The UPA government will be under pressure to react to what is clearly a breach of law, faith and norms of engagement between civilised states by the Italian government. The Indian Supreme Court went to the remarkable extent of letting the undertrial marines off for Christmas and voting based on the presumption of good faith. So New Delhi will have to act — although at this point it’s not clear to what extent the UPA government will go.

Do you think expelling the Italian diplomatic mission and recalling the Indian mission from Rome will send across the point that India’s judiciary and government is serious about prosecuting the two Italian marines accused of killing the fishermen?

It’s highly unlikely that the two marines will be sent back to India for trial.

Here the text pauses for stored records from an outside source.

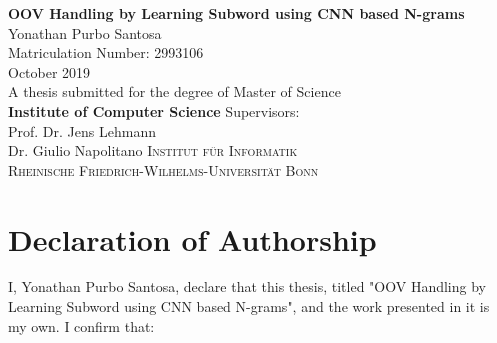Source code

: \documentclass[a4paper,12pt]{report}
\begin{document}




\thispagestyle{empty}
\vskip40mm
\begin{center}
\LARGE\textbf{OOV Handling by Learning Subword using CNN based N-grams}\\
\vskip 2.5cm
\large Yonathan Purbo Santosa\\
Matriculation Number: 2993106\\
October 2019\\
\vskip 2cm
\small A thesis submitted for the
degree of Master of Science\\
\large \textbf{Institute of Computer Science}
\vskip 2cm
Supervisors:\\
Prof. Dr. Jens Lehmann\\
Dr. Giulio Napolitano
\vfill
\textsc{Institut f{\"u}r Informatik}\\
\textsc{Rheinische Friedrich-Wilhelms-Universit{\"a}t Bonn}
\end{center}

\newpage
\thispagestyle{empty}
\mbox{}

\chapter*{Declaration of Authorship}
I, Yonathan Purbo Santosa, declare that this thesis, titled "OOV Handling by
Learning Subword using CNN based N-grams", and the work presented in
it is my own. I confirm that:
\end{document}
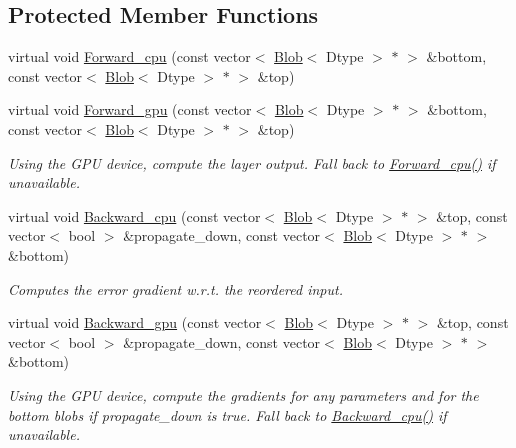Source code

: \subsection*{Protected Member Functions}
\begin{DoxyCompactItemize}
\item 
virtual void \hyperlink{classcaffe_1_1BatchReindexLayer_acd40a7447f50cfa797422b457cdb739f}{Forward\+\_\+cpu} (const vector$<$ \hyperlink{classcaffe_1_1Blob}{Blob}$<$ Dtype $>$ $\ast$ $>$ \&bottom, const vector$<$ \hyperlink{classcaffe_1_1Blob}{Blob}$<$ Dtype $>$ $\ast$ $>$ \&top)
\item 
virtual void \hyperlink{classcaffe_1_1BatchReindexLayer_ac542edcc5400f3cd18b44c25ee36f784}{Forward\+\_\+gpu} (const vector$<$ \hyperlink{classcaffe_1_1Blob}{Blob}$<$ Dtype $>$ $\ast$ $>$ \&bottom, const vector$<$ \hyperlink{classcaffe_1_1Blob}{Blob}$<$ Dtype $>$ $\ast$ $>$ \&top)\hypertarget{classcaffe_1_1BatchReindexLayer_ac542edcc5400f3cd18b44c25ee36f784}{}\label{classcaffe_1_1BatchReindexLayer_ac542edcc5400f3cd18b44c25ee36f784}

\begin{DoxyCompactList}\small\item\em Using the G\+PU device, compute the layer output. Fall back to \hyperlink{classcaffe_1_1BatchReindexLayer_acd40a7447f50cfa797422b457cdb739f}{Forward\+\_\+cpu()} if unavailable. \end{DoxyCompactList}\item 
virtual void \hyperlink{classcaffe_1_1BatchReindexLayer_a6b50b080097dabed56d0cb333b07ebea}{Backward\+\_\+cpu} (const vector$<$ \hyperlink{classcaffe_1_1Blob}{Blob}$<$ Dtype $>$ $\ast$ $>$ \&top, const vector$<$ bool $>$ \&propagate\+\_\+down, const vector$<$ \hyperlink{classcaffe_1_1Blob}{Blob}$<$ Dtype $>$ $\ast$ $>$ \&bottom)
\begin{DoxyCompactList}\small\item\em Computes the error gradient w.\+r.\+t. the reordered input. \end{DoxyCompactList}\item 
virtual void \hyperlink{classcaffe_1_1BatchReindexLayer_a785a6eed33119deab1edcd3b90265318}{Backward\+\_\+gpu} (const vector$<$ \hyperlink{classcaffe_1_1Blob}{Blob}$<$ Dtype $>$ $\ast$ $>$ \&top, const vector$<$ bool $>$ \&propagate\+\_\+down, const vector$<$ \hyperlink{classcaffe_1_1Blob}{Blob}$<$ Dtype $>$ $\ast$ $>$ \&bottom)\hypertarget{classcaffe_1_1BatchReindexLayer_a785a6eed33119deab1edcd3b90265318}{}\label{classcaffe_1_1BatchReindexLayer_a785a6eed33119deab1edcd3b90265318}

\begin{DoxyCompactList}\small\item\em Using the G\+PU device, compute the gradients for any parameters and for the bottom blobs if propagate\+\_\+down is true. Fall back to \hyperlink{classcaffe_1_1BatchReindexLayer_a6b50b080097dabed56d0cb333b07ebea}{Backward\+\_\+cpu()} if unavailable. \end{DoxyCompactList}\end{DoxyCompactItemize}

So what actions New Delhi takes — including expelling the ambassador and the military attache and downgrading bilateral relations — will essentially have signaling, punitive and deterrent value. New Delhi will have to signal that it will not let illegal actions by foreign governments go unpunished. It will then decide on how much it can and it should punish the Italian government. Finally, to the extent that setting an example dissuades others from treating the Indian judicial system with contempt, New Delhi’s response can act as a deterrent.

Mostly though, New Delhi’s actions will have a signaling value, with some degree of punitiveness.

Who should be held accountable for this breach of trust?

This is hard to answer. Clearly the Italian government is responsible for acting like a rogue state, not a civilised member of the international community. That said, it was unwise for the Indian government and Supreme Court to accept Rome’s bona fides because its leaders and officials have consistently demonstrated their contempt for the Indian judicial system right from the start. The Supreme Court allowed the marines to leave based on the word of the Italian ambassador, but surely the Union government’s counsel could have argued its case more strongly.

On NDTV’s The Social Network show last evening, I argued that this issue will affect bilateral ties and potentially even India-EU relations.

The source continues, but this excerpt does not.